Nothing is ever simple in Vietnam, including Catholicism. Yesterday we published an article reporting that relations between the church and government are warming, and that it is even possible that Pope Benedict could visit Vietnam in 2010.
Today there are reports that thousands of Catholics marched on Vietnamese streets July 26 to protest the beating of two Catholic priests and the detainment of seven other Catholics.
At issue in these protests, and arrests, is a church in northern Vietnam destroyed by U.S. bombers during the Vietnam War. The government maintains that the Tam Toa church is national property and was dedicated as a war memorial in the late 1990s. The incident apparently started when Vietnamese Catholics placed a cross at the site.

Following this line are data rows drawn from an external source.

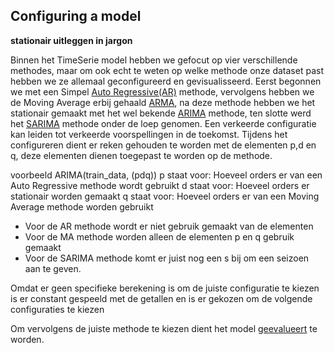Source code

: ## Configuring a model

**stationair uitleggen in jargon**

Binnen het TimeSerie model hebben we gefocut op vier verschillende methodes, maar om ook echt te weten op welke methode onze dataset past hebben we ze allemaal geconfigureerd en gevisualisseerd. Eerst begonnen we met een Simpel [Auto Regressive(AR)]() methode, vervolgens hebben we de Moving Average erbij gehaald [ARMA](), na deze methode hebben we het stationair gemaakt met het wel bekende [ARIMA]() methode, ten slotte werd het [SARIMA]() methode onder de loep genomen. Een verkeerde configuratie kan leiden tot verkeerde voorspellingen in de toekomst. Tijdens het configureren dient er reken gehouden te worden met de elementen p,d en q, deze elementen dienen toegepast te worden op de methode.

 voorbeeld ARIMA(train_data, (pdq))
p staat voor: Hoeveel orders er van een Auto Regressive methode wordt gebruikt
d staat voor: Hoeveel orders er stationair worden gemaakt
q staat voor: Hoeveel orders er van een Moving Average methode worden gebruikt

* Voor de AR methode wordt er niet gebruik gemaakt van de elementen
* Voor de MA methode worden alleen de elementen p en q gebruik gemaakt
* Voor de SARIMA methode komt er juist nog een s bij om een seizoen aan te geven.

Omdat er geen specifieke berekening is om de juiste configuratie te kiezen is er constant gespeeld met de getallen en is er gekozen om de volgende configuraties te kiezen


Om vervolgens de juiste methode te kiezen dient het model [geevalueert]() te worden.
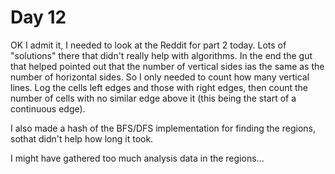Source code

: # Day 12

OK I admit it, I needed to look at the Reddit for part 2 today. Lots of "solutions" there that didn't really help with algorithms. In the end the gut that helped pointed out that the number of vertical sides ias the same as the number of horizontal sides. So I only needed to count how many vertical lines. Log the cells left edges and those with right edges, then count the number of cells with no similar edge above it (this being the start of a continuous edge).

I also made a hash of the BFS/DFS implementation for finding the regions, sothat didn't help how long it took.

I might have gathered too much analysis data in the regions...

It seems to be true that talks between the Vatican and the Vietnamse goverment are taking place. It is also true, generally speaking, that Catholics in southern Vietnam, under the leadership of Cardinal Pham Minh Man of Ho Chi Minh City, are more cooperative with government officials than are Catholics in the northern part of the country. Northern Vietnam, never having experienced the Second Vatican Council, is a more conservative church, and has been more visibily anti-communist for decades.
There seem to be two overlapping approaches within the Vietnamese church in dealing with the Hanoi government, which is communist in name only. One stresses cooperation where possible, the other stresses conflict.
The reasons for these different approaches has as much to do with history and geography as it has to do with leadership. That said, Cardinal Man has been very effective in winning gains for Vietnamese Catholics in the Ho Chi Minh archdiocese, one of the fast growing dioceses in the world.